▼▼▼

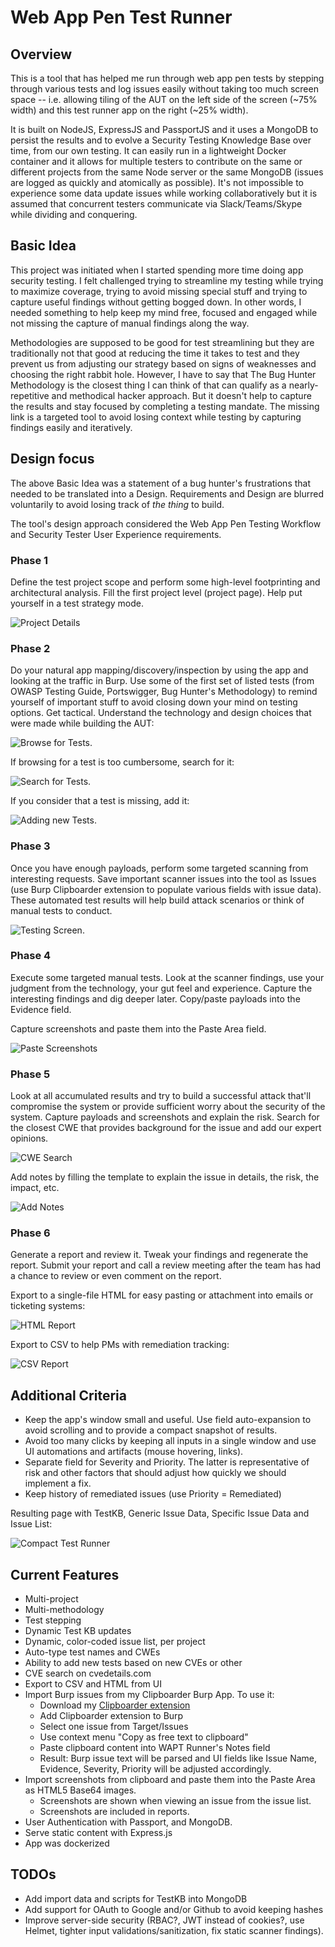 # Web App Pen Test Runner

## Overview

This is a tool that has helped me run through web app pen tests by stepping through various tests and log issues easily without taking too much screen space -- i.e. allowing tiling of the AUT on the left side of the screen (~75% width) and this test runner app on the right (~25% width). 

It is built on NodeJS, ExpressJS and PassportJS and it uses a MongoDB to persist the results and to evolve a Security Testing Knowledge Base over time, from our own testing. It can easily run in a lightweight Docker container and it allows for multiple testers to contribute on the same or different projects from the same Node server or the same MongoDB (issues are logged as quickly and atomically as possible). It's not impossible to experience some data update issues while working collaboratively but it is assumed that concurrent testers communicate via Slack/Teams/Skype while dividing and conquering.

## Basic Idea
This project was initiated when I started spending more time doing app security testing. I felt challenged trying to streamline my testing while trying to maximize coverage, trying to avoid missing special stuff and trying to capture useful findings without getting bogged down. In other words, I needed something to help keep my mind free, focused and engaged while not missing the capture of manual findings along the way.

Methodologies are supposed to be good for test streamlining but they are traditionally not that good at reducing the time it takes to test and they prevent us from adjusting our strategy based on signs of weaknesses and choosing the right rabbit hole. However, I have to say that The Bug Hunter Methodology is the closest thing I can think of that can qualify as a nearly-repetitive and methodical hacker approach. But it doesn't help to capture the results and stay focused by completing a testing mandate. The missing link is a targeted tool to avoid losing context while testing by capturing findings easily and iteratively.

## Design focus
The above Basic Idea was a statement of a bug hunter's frustrations that needed to be translated into a Design. Requirements and Design are blurred voluntarily to avoid losing track of _the thing_ to build. 

The tool's design approach considered the Web App Pen Testing Workflow and Security Tester User Experience requirements.


### Phase 1

Define the test project scope and perform some high-level footprinting and architectural analysis. Fill the first project level (project page). Help put yourself in a test strategy mode. 

![Project Details](screenshots/p1.png)


### Phase 2

Do your natural app mapping/discovery/inspection by using the app and looking at the traffic in Burp. Use some of the first set of listed tests (from OWASP Testing Guide, Portswigger, Bug Hunter's Methodology) to remind yourself of important stuff to avoid closing down your mind on testing options. Get tactical. Understand the technology and design choices that were made while building the AUT:

![Browse for Tests](screenshots/p2a.png). 

If browsing for a test is too cumbersome, search for it:

![Search for Tests](screenshots/p2b.png). 

If you consider that a test is missing, add it:

![Adding new Tests](screenshots/p2c.png). 


### Phase 3

Once you have enough payloads, perform some targeted scanning from interesting requests. Save important scanner issues into the tool as Issues (use Burp Clipboarder extension to populate various fields with issue data). These automated test results will help build attack scenarios or think of manual tests to conduct.

![Testing Screen](screenshots/p3.png). 


### Phase 4

Execute some targeted manual tests. Look at the scanner findings, use your judgment from the technology, your gut feel and experience. Capture the interesting findings and dig deeper later. Copy/paste payloads into the Evidence field. 

Capture screenshots and paste them into the Paste Area field.

![Paste Screenshots](screenshots/p4.png)


### Phase 5

Look at all accumulated results and try to build a successful attack that'll compromise the system or provide sufficient worry about the security of the system. Capture payloads and screenshots and explain the risk. Search for the closest CWE that provides background for the issue and add our expert opinions. 

![CWE Search](screenshots/p5.png)

Add notes by filling the template to explain the issue in details, the risk, the impact, etc.

![Add Notes](screenshots/p5b.png)


### Phase 6

Generate a report and review it. Tweak your findings and regenerate the report. Submit your report and call a review meeting after the team has had a chance to review or even comment on the report.

Export to a single-file HTML for easy pasting or attachment into emails or ticketing systems:

![HTML Report](screenshots/p6a.png)

Export to CSV to help PMs with remediation tracking:

![CSV Report](screenshots/p6b.png)


## Additional Criteria

* Keep the app's window small and useful. Use field auto-expansion to avoid scrolling and to provide a compact snapshot of results.
* Avoid too many clicks by keeping all inputs in a single window and use UI automations and artifacts (mouse hovering, links).
* Separate field for Severity and Priority. The latter is representative of risk and other factors that should adjust how quickly we should implement a fix.
* Keep history of remediated issues (use Priority = Remediated)

Resulting page with TestKB, Generic Issue Data, Specific Issue Data and Issue List:

![Compact Test Runner](screenshots/c1.png)


## Current Features
* Multi-project
* Multi-methodology
* Test stepping
* Dynamic Test KB updates
* Dynamic, color-coded issue list, per project
* Auto-type test names and CWEs 
* Ability to add new tests based on new CVEs or other
* CVE search on cvedetails.com
* Export to CSV and HTML from UI
* Import Burp issues from my Clipboarder Burp App. To use it:
    * Download my [Clipboarder extension](https://github.com/jourzero/clipboarder/blob/master/dist/Clipboarder.jar)
    * Add Clipboarder extension to Burp 
    * Select one issue from Target/Issues
    * Use context menu "Copy as free text to clipboard"
    * Paste clipboard content into WAPT Runner's Notes field 
    * Result: Burp issue text will be parsed and UI fields like Issue Name, Evidence, Severity, Priority will be adjusted accordingly.
* Import screenshots from clipboard and paste them into the Paste Area as HTML5 Base64 images. 
    * Screenshots are shown when viewing an issue from the issue list. 
    * Screenshots are included in reports.
* User Authentication with Passport, and MongoDB. 
* Serve static content with Express.js
* App was dockerized


## TODOs
* Add import data and scripts for TestKB into MongoDB 
* Add support for OAuth to Google and/or Github to avoid keeping hashes
* Improve server-side security (RBAC?, JWT instead of cookies?, use Helmet, tighter input validations/sanitization, fix static scanner findings).

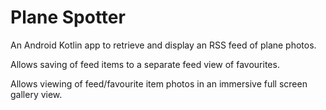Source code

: # Plane Spotter

An Android Kotlin app to retrieve and display an RSS feed of plane photos.  

Allows saving of feed items to a separate feed view of favourites.  

Allows viewing of feed/favourite item photos in an immersive full screen gallery view.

▲▲▲

**Your assignment**
The result is an exact copy of the lines from the one holding "TestKB into MongoDB" through the final line of the data above, both ends included, minus the pictures.

**Finished exercise**
* Add import data and scripts for TestKB into MongoDB 
* Add support for OAuth to Google and/or Github to avoid keeping hashes
* Improve server-side security (RBAC?, JWT instead of cookies?, use Helmet, tighter input validations/sanitization, fix static scanner findings).

Source code

: # Plane Spotter

An Android Kotlin app to retrieve and display an RSS feed of plane photos.  

Allows saving of feed items to a separate feed view of favourites.  

Allows viewing of feed/favourite item photos in an immersive full screen gallery view.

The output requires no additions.